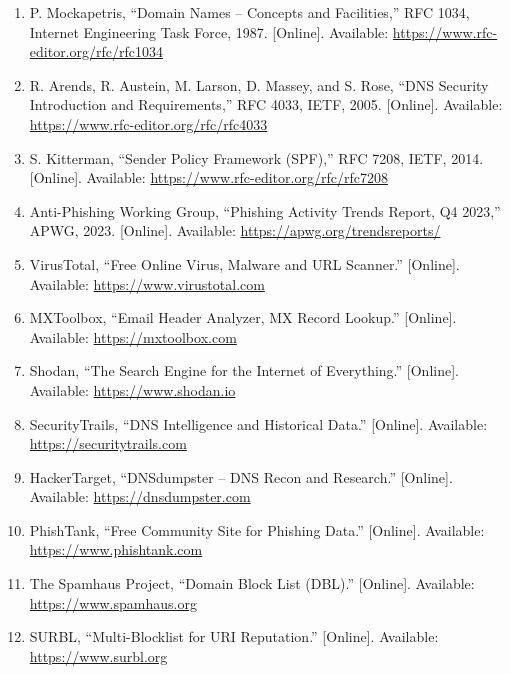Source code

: \documentclass[12pt, a4paper, oneside]{report}
\begin{document}
\begin{enumerate}

  \item P. Mockapetris, ``Domain Names -- Concepts and Facilities,'' RFC 1034, Internet Engineering Task Force, 1987. [Online]. Available: \url{https://www.rfc-editor.org/rfc/rfc1034}

  \item R. Arends, R. Austein, M. Larson, D. Massey, and S. Rose, ``DNS Security Introduction and Requirements,'' RFC 4033, IETF, 2005. [Online]. Available: \url{https://www.rfc-editor.org/rfc/rfc4033}

  \item S. Kitterman, ``Sender Policy Framework (SPF),'' RFC 7208, IETF, 2014. [Online]. Available: \url{https://www.rfc-editor.org/rfc/rfc7208}

  \item Anti-Phishing Working Group, ``Phishing Activity Trends Report, Q4 2023,'' APWG, 2023. [Online]. Available: \url{https://apwg.org/trendsreports/}

  \item VirusTotal, ``Free Online Virus, Malware and URL Scanner.'' [Online]. Available: \url{https://www.virustotal.com}

  \item MXToolbox, ``Email Header Analyzer, MX Record Lookup.'' [Online]. Available: \url{https://mxtoolbox.com}

  \item Shodan, ``The Search Engine for the Internet of Everything.'' [Online]. Available: \url{https://www.shodan.io}

  \item SecurityTrails, ``DNS Intelligence and Historical Data.'' [Online]. Available: \url{https://securitytrails.com}

  \item HackerTarget, ``DNSdumpster -- DNS Recon and Research.'' [Online]. Available: \url{https://dnsdumpster.com}

  \item PhishTank, ``Free Community Site for Phishing Data.'' [Online]. Available: \url{https://www.phishtank.com}

  \item The Spamhaus Project, ``Domain Block List (DBL).'' [Online]. Available: \url{https://www.spamhaus.org}

  \item SURBL, ``Multi-Blocklist for URI Reputation.'' [Online]. Available: \url{https://www.surbl.org}


\end{enumerate}
\end{document}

● ● ● ●

- **PROBLEM DESCRIPTION**
Would you please copy the material exactly, leaving all the pictures out?

- **COMPLETED EXERCISE**
Source code

: \documentclass[12pt, a4paper, oneside]{report}
\begin{document}
\begin{enumerate}

  \item P. Mockapetris, ``Domain Names -- Concepts and Facilities,'' RFC 1034, Internet Engineering Task Force, 1987. [Online]. Available: \url{https://www.rfc-editor.org/rfc/rfc1034}

  \item R. Arends, R. Austein, M. Larson, D. Massey, and S. Rose, ``DNS Security Introduction and Requirements,'' RFC 4033, IETF, 2005. [Online]. Available: \url{https://www.rfc-editor.org/rfc/rfc4033}

  \item S. Kitterman, ``Sender Policy Framework (SPF),'' RFC 7208, IETF, 2014. [Online]. Available: \url{https://www.rfc-editor.org/rfc/rfc7208}

  \item Anti-Phishing Working Group, ``Phishing Activity Trends Report, Q4 2023,'' APWG, 2023. [Online]. Available: \url{https://apwg.org/trendsreports/}

  \item VirusTotal, ``Free Online Virus, Malware and URL Scanner.'' [Online]. Available: \url{https://www.virustotal.com}

  \item MXToolbox, ``Email Header Analyzer, MX Record Lookup.'' [Online]. Available: \url{https://mxtoolbox.com}

  \item Shodan, ``The Search Engine for the Internet of Everything.'' [Online]. Available: \url{https://www.shodan.io}

  \item SecurityTrails, ``DNS Intelligence and Historical Data.'' [Online]. Available: \url{https://securitytrails.com}

  \item HackerTarget, ``DNSdumpster -- DNS Recon and Research.'' [Online]. Available: \url{https://dnsdumpster.com}

  \item PhishTank, ``Free Community Site for Phishing Data.'' [Online]. Available: \url{https://www.phishtank.com}

  \item The Spamhaus Project, ``Domain Block List (DBL).'' [Online]. Available: \url{https://www.spamhaus.org}

  \item SURBL, ``Multi-Blocklist for URI Reputation.'' [Online]. Available: \url{https://www.surbl.org}


\end{enumerate}
\end{document}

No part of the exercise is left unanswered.